Material for the task: Begin

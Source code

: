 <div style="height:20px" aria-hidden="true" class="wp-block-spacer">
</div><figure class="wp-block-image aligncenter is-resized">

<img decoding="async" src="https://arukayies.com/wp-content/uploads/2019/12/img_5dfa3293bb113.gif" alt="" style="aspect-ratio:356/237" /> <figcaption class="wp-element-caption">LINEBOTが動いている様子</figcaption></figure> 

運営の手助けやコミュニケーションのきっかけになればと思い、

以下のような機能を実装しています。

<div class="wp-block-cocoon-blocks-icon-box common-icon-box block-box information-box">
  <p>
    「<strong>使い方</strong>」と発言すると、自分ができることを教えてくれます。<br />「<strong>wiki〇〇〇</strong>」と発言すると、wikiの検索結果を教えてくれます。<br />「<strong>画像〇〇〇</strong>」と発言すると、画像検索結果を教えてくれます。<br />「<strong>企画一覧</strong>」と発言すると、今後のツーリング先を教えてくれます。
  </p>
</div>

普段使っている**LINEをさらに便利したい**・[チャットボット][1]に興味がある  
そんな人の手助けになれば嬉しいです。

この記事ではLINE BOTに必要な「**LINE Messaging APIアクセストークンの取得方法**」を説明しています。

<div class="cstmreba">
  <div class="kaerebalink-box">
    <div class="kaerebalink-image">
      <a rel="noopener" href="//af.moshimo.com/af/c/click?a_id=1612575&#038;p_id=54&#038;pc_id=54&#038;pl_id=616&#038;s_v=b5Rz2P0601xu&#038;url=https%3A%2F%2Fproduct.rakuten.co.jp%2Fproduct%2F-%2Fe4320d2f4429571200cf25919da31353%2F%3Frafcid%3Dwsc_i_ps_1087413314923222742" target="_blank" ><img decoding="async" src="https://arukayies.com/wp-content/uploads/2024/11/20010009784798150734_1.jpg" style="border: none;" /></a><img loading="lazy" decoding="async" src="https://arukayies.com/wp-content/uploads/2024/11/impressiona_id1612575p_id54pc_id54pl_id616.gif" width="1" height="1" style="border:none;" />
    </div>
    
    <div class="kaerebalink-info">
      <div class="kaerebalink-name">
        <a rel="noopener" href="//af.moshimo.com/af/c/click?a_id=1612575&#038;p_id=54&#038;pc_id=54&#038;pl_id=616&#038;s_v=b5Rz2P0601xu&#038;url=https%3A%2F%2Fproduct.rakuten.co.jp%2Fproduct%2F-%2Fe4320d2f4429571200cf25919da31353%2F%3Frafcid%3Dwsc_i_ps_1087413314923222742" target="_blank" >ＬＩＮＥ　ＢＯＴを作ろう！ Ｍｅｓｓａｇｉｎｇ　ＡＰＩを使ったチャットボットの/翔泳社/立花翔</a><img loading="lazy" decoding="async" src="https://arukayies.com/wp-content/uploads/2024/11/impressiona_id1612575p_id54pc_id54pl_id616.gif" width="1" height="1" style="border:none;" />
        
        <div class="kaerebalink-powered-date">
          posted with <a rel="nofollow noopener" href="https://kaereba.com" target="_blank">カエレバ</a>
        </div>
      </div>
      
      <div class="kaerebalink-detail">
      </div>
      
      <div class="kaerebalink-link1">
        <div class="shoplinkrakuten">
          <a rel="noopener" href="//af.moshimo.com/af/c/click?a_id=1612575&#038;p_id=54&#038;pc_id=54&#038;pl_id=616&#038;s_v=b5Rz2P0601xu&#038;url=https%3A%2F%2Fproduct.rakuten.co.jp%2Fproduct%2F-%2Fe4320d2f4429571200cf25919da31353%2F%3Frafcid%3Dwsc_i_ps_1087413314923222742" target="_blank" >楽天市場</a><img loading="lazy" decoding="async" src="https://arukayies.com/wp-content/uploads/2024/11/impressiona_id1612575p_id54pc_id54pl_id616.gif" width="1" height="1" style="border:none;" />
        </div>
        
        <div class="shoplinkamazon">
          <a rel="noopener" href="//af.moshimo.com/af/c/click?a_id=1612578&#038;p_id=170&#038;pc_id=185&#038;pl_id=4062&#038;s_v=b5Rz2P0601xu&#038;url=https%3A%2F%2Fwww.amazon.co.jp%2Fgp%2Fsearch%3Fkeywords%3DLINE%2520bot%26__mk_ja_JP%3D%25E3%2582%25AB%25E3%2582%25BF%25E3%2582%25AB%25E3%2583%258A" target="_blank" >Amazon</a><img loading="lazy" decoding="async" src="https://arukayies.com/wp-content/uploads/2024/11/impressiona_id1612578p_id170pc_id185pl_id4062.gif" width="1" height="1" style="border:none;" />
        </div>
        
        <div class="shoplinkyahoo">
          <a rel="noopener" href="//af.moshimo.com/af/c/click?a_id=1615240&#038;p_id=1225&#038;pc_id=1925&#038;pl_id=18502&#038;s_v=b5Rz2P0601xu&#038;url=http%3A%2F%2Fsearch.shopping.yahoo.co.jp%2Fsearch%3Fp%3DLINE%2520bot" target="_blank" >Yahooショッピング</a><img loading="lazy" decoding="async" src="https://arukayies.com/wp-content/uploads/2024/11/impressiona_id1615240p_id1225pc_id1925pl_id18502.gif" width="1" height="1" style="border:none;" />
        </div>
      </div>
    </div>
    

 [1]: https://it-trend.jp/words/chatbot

Material for the task: End

• **What is needed**
Transcribe each record above exactly. Skip none.

• **Result of this task**
Source code

: <div style="height:20px" aria-hidden="true" class="wp-block-spacer">
</div><figure class="wp-block-image aligncenter is-resized">

<img decoding="async" src="https://arukayies.com/wp-content/uploads/2019/12/img_5dfa3293bb113.gif" alt="" style="aspect-ratio:356/237" /> <figcaption class="wp-element-caption">LINEBOTが動いている様子</figcaption></figure> 

運営の手助けやコミュニケーションのきっかけになればと思い、

以下のような機能を実装しています。

<div class="wp-block-cocoon-blocks-icon-box common-icon-box block-box information-box">
  <p>
    「<strong>使い方</strong>」と発言すると、自分ができることを教えてくれます。<br />「<strong>wiki〇〇〇</strong>」と発言すると、wikiの検索結果を教えてくれます。<br />「<strong>画像〇〇〇</strong>」と発言すると、画像検索結果を教えてくれます。<br />「<strong>企画一覧</strong>」と発言すると、今後のツーリング先を教えてくれます。
  </p>
</div>

普段使っている**LINEをさらに便利したい**・[チャットボット][1]に興味がある  
そんな人の手助けになれば嬉しいです。

この記事ではLINE BOTに必要な「**LINE Messaging APIアクセストークンの取得方法**」を説明しています。

<div class="cstmreba">
  <div class="kaerebalink-box">
    <div class="kaerebalink-image">
      <a rel="noopener" href="//af.moshimo.com/af/c/click?a_id=1612575&#038;p_id=54&#038;pc_id=54&#038;pl_id=616&#038;s_v=b5Rz2P0601xu&#038;url=https%3A%2F%2Fproduct.rakuten.co.jp%2Fproduct%2F-%2Fe4320d2f4429571200cf25919da31353%2F%3Frafcid%3Dwsc_i_ps_1087413314923222742" target="_blank" ><img decoding="async" src="https://arukayies.com/wp-content/uploads/2024/11/20010009784798150734_1.jpg" style="border: none;" /></a><img loading="lazy" decoding="async" src="https://arukayies.com/wp-content/uploads/2024/11/impressiona_id1612575p_id54pc_id54pl_id616.gif" width="1" height="1" style="border:none;" />
    </div>
    
    <div class="kaerebalink-info">
      <div class="kaerebalink-name">
        <a rel="noopener" href="//af.moshimo.com/af/c/click?a_id=1612575&#038;p_id=54&#038;pc_id=54&#038;pl_id=616&#038;s_v=b5Rz2P0601xu&#038;url=https%3A%2F%2Fproduct.rakuten.co.jp%2Fproduct%2F-%2Fe4320d2f4429571200cf25919da31353%2F%3Frafcid%3Dwsc_i_ps_1087413314923222742" target="_blank" >ＬＩＮＥ　ＢＯＴを作ろう！ Ｍｅｓｓａｇｉｎｇ　ＡＰＩを使ったチャットボットの/翔泳社/立花翔</a><img loading="lazy" decoding="async" src="https://arukayies.com/wp-content/uploads/2024/11/impressiona_id1612575p_id54pc_id54pl_id616.gif" width="1" height="1" style="border:none;" />
        
        <div class="kaerebalink-powered-date">
          posted with <a rel="nofollow noopener" href="https://kaereba.com" target="_blank">カエレバ</a>
        </div>
      </div>
      
      <div class="kaerebalink-detail">
      </div>
      
      <div class="kaerebalink-link1">
        <div class="shoplinkrakuten">
          <a rel="noopener" href="//af.moshimo.com/af/c/click?a_id=1612575&#038;p_id=54&#038;pc_id=54&#038;pl_id=616&#038;s_v=b5Rz2P0601xu&#038;url=https%3A%2F%2Fproduct.rakuten.co.jp%2Fproduct%2F-%2Fe4320d2f4429571200cf25919da31353%2F%3Frafcid%3Dwsc_i_ps_1087413314923222742" target="_blank" >楽天市場</a><img loading="lazy" decoding="async" src="https://arukayies.com/wp-content/uploads/2024/11/impressiona_id1612575p_id54pc_id54pl_id616.gif" width="1" height="1" style="border:none;" />
        </div>
        
        <div class="shoplinkamazon">
          <a rel="noopener" href="//af.moshimo.com/af/c/click?a_id=1612578&#038;p_id=170&#038;pc_id=185&#038;pl_id=4062&#038;s_v=b5Rz2P0601xu&#038;url=https%3A%2F%2Fwww.amazon.co.jp%2Fgp%2Fsearch%3Fkeywords%3DLINE%2520bot%26__mk_ja_JP%3D%25E3%2582%25AB%25E3%2582%25BF%25E3%2582%25AB%25E3%2583%258A" target="_blank" >Amazon</a><img loading="lazy" decoding="async" src="https://arukayies.com/wp-content/uploads/2024/11/impressiona_id1612578p_id170pc_id185pl_id4062.gif" width="1" height="1" style="border:none;" />
        </div>
        
        <div class="shoplinkyahoo">
          <a rel="noopener" href="//af.moshimo.com/af/c/click?a_id=1615240&#038;p_id=1225&#038;pc_id=1925&#038;pl_id=18502&#038;s_v=b5Rz2P0601xu&#038;url=http%3A%2F%2Fsearch.shopping.yahoo.co.jp%2Fsearch%3Fp%3DLINE%2520bot" target="_blank" >Yahooショッピング</a><img loading="lazy" decoding="async" src="https://arukayies.com/wp-content/uploads/2024/11/impressiona_id1615240p_id1225pc_id1925pl_id18502.gif" width="1" height="1" style="border:none;" />
        </div>
      </div>
    </div>
    

 [1]: https://it-trend.jp/words/chatbot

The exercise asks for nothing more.